* **Work to complete**
Records follow. Copy every line with "冒泡排序".

* **Excerpted data**
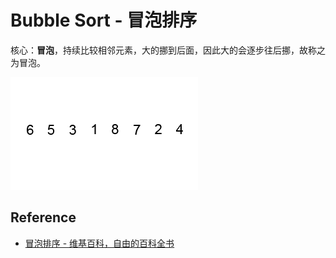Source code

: # Bubble Sort - 冒泡排序

核心：**冒泡**，持续比较相邻元素，大的挪到后面，因此大的会逐步往后挪，故称之为冒泡。

![Bubble Sort](../images/bubble_sort.gif)

## Reference

- [冒泡排序 - 维基百科，自由的百科全书](http://zh.wikipedia.org/wiki/%E5%86%92%E6%B3%A1%E6%8E%92%E5%BA%8F)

* **Answer box**
: # Bubble Sort - 冒泡排序
- [冒泡排序 - 维基百科，自由的百科全书](http://zh.wikipedia.org/wiki/%E5%86%92%E6%B3%A1%E6%8E%92%E5%BA%8F)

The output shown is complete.